Walter Monzón fue, a la vez, héroe ocasional y fugaz personaje mediático. Su historia se esfumó tan rápido como los trabajos que políticos y empresarios se habían comprometido a brindarle. Walter se tiró de un puente sobre el río Gastona para rescatar a una niña y hasta el presidente de la Nación lo llamó para felicitarlo. Salió en la tapa de LA GACETA. Era enero, así que le llegó una invitación para conocer las playas marplatenses. En las fotos se lo ve con el pulgar en alto, junto a su mujer y a sus hijas. Pero se fue el verano y Walter volvió a la rutina de una vida compleja, cruzada por las carencias y por una interna familiar tan enredada como la madeja de una tejedora descuidada. Pasaron los meses y de Walter nadie volvió a hablar. Hasta hace unos días, cuando se supo del suicidio. Quién sabe hace cuánto habrá tomado la decisión, pero la ejecutó en Mendoza, muy lejos del río Gastona, escenario de aquel destello excepcional de arrojo, de ese instante en el que Walter sacó lo mejor de sí.

Santiago Villegas pide que el asesino de Valentín, su hijo, se pudra en la cárcel. Que no vuelva a ver la luz del sol. Son las palabras que eligió para expresar una mínima fracción del inmenso dolor de padre que lo supera. Al crimen de Valentín lo siguió una de esas bolas de nieve tan tucumanas que sólo contagian vergüenza ajena. El jefe de Policía le exige a una fiscala que se lave la boca antes de insinuar que sus hombres no cuidan las calles porque están abocados al cobro de “adicionales”. Un funcionario del municipio ofrece como solución que los guardias urbanos de Yerba Buena practiquen detenciones y allanamientos. El gobernador apura la designación de un ministro de Defensa al que no le faltan cuestionamientos. Como si Washington Navarro Dávila encarnara en sí mismo la solución al intrincadísimo problema de la inseguridad. En el medio de toda esta espuma, llamada a bajar apenas alguna noticia sirva de distracción, la única certeza es que Valentín Villegas está muerto.

Una muerte es una tragedia, un millón de muertes representan una estadística.
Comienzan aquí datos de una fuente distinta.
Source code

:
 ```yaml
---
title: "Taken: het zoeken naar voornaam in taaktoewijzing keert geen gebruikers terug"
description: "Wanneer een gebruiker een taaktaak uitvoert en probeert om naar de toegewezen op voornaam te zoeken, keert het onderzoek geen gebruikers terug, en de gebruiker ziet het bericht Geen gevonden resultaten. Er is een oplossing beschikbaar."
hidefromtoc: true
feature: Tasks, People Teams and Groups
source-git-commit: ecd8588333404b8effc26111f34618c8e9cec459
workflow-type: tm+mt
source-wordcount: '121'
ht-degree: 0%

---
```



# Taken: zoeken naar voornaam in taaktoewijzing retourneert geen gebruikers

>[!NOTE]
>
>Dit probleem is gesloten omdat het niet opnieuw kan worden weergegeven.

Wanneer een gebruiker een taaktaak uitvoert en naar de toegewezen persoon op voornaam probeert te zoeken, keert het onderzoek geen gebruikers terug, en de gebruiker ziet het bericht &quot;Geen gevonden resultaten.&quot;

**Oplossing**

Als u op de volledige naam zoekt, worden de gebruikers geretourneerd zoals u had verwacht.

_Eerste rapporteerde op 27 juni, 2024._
La pulseada entre tragedia y estadística es un clásico de la comunicación oficial. Al funcionario o comisario de turno le conviene el juego de las comparaciones y de los porcentajes, ya sean crímenes o índices de pobreza, porque la trampa consiste en la lectura de datos que de humanos no tienen nada. Entonces, un porcentaje menor de asesinatos o de indigentes medido con cifras de meses o años anteriores luce alentador. La realidad discurre por otros carriles, por ejemplo en los rostros que encabezan las marchas contra la impunidad. Alberto Lebbos y sus compañeros de ruta podrían dictar una maestría en ese sentido. Los tucumanos y tucumanas que fatigan el asfalto blandiendo fotos de parientes o amigos muertos, mientras las causas languidecen en juzgados y fiscalías, son de carne y hueso. Otro carril es el de la desocupación, la falta de oportunidades, la recesión infinita. Quienes lo padecen tienen nombre y apellido. Contra eso las planillas de Excel y los discursos meritocráticos representan no mucho más que un insulto.

Walter y Valentín son distintas clases de víctimas, pero víctimas al fin. Como emergente del pantano socioeconómico en el que flotan decenas de miles de tucumanos, a la tragedia de Walter Monzón se sumó un infierno personal del que ni siquiera una mano amiga -como la de Natalio Danzo, el hombre que viralizó su historia- consiguió rescatarlo. Hay redes solidarias que, de tan tensas, parecen a punto de romperse en Tucumán. Valentín también dejó una marca heroica antes de sufrir el peor de los finales, el más injusto. La muerte joven es una calamidad que en la provincia suele barrerse bajo la alfombra porque expone un rostro horrible. Siempre es más fácil romper el espejo que asumir la tarea de mirarse cuando en lugar de belleza la imagen proyecta llagas e imperfecciones.

Son horas tristes, pero a la vez turbulentas, y en esos caldos de cultivo nunca es aconsejable sacar conclusiones ni tomar decisiones. Cuando se actúa para la tribuna el equipo suele perder y en este equipo juega más de un millón y medio de personas. Así que a cambio de lugares comunes y frases de ocasión, por encima del ruidaje que las redes sociales están imponiendo, valdría repensar el Tucumán de todos los días con un poquito de amplitud.